The Philadelphia Singers was a choir in Philadelphia, in the U.S. state of Pennsylvania. The group was founded by Michael Korn in 1972 and later directed by David Hayes. In 2001, The Philadelphia Singers was named "Resident Chorus of The Philadelphia Orchestra" and was the only chorus to receive this distinction.

The Philadelphia Singers appeared twice at the Lincoln Center Festival with Kurt Masur and the New York Philharmonic, premiering for the first time in the United States works by Krysztof Penderecki and Dov Seltzer.
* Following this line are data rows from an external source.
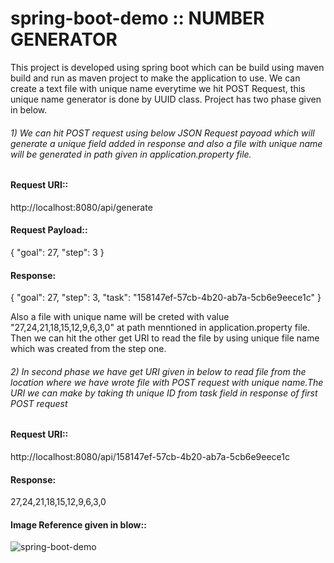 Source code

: # spring-boot-demo :: NUMBER GENERATOR

This project is developed using spring boot which can be build using maven build and run as maven project to make the application to use.
 We can create a text file with unique name everytime we hit POST Request, this unique name generator is done by UUID class.
Project has two phase given in below.
 ###### 1) We can hit POST request using below JSON Request payoad which will generate a unique field added in response and also a file with unique name will be generated in path given in application.property file.
   #### Request URI::
   http://localhost:8080/api/generate
   #### Request Payload::
   {
      "goal": 27,
      "step": 3
    }
    
   #### Response:
   {
    "goal": 27,
    "step": 3,
    "task": "158147ef-57cb-4b20-ab7a-5cb6e9eece1c"
    }
    
    
  Also a file with unique name will be creted with value "27,24,21,18,15,12,9,6,3,0" at path menntioned in application.property file.
  Then we can hit the other get URI to read the file by using unique file name which was created from the step one.
  
  ###### 2) In second phase we have get URI given in below to read file from the location where we have wrote file with POST request with unique name.The URI we can make by taking th unique ID from task field in response of first POST request
  #### Request URI::
  http://localhost:8080/api/158147ef-57cb-4b20-ab7a-5cb6e9eece1c
  #### Response:
  27,24,21,18,15,12,9,6,3,0
  
  #### Image Reference given in blow::
  
  ![spring-boot-demo](https://user-images.githubusercontent.com/5600689/87074067-f9524980-c23b-11ea-9cf3-c593346e4945.PNG)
The choir also appeared with The Philadelphia Orchestra, premiering in the United States works by Sir James MacMillan, Luciano Berio, and Augusta Read Thomas as well as world premieres of works by Daniel Kellogg and Jennifer Higdon.
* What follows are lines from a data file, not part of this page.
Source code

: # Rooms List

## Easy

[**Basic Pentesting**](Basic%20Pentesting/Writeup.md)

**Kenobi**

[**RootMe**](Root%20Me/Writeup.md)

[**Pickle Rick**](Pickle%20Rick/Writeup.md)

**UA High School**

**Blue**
The Philadelphia Singers maintained its own annual subscription series and was the only Philadelphia ensemble to have a regular national radio broadcast on Public Radio International called "Christmas with The Philadelphia Singers". The program was a live broadcast of its annual concert, "Christmas on Logan Square", at St. Clement's Church.  The ensemble was devoted to presenting choral music from all periods with a particular focus on American choral music. The group dissolved after its 2015 season citing rising costs and lack of funding sources.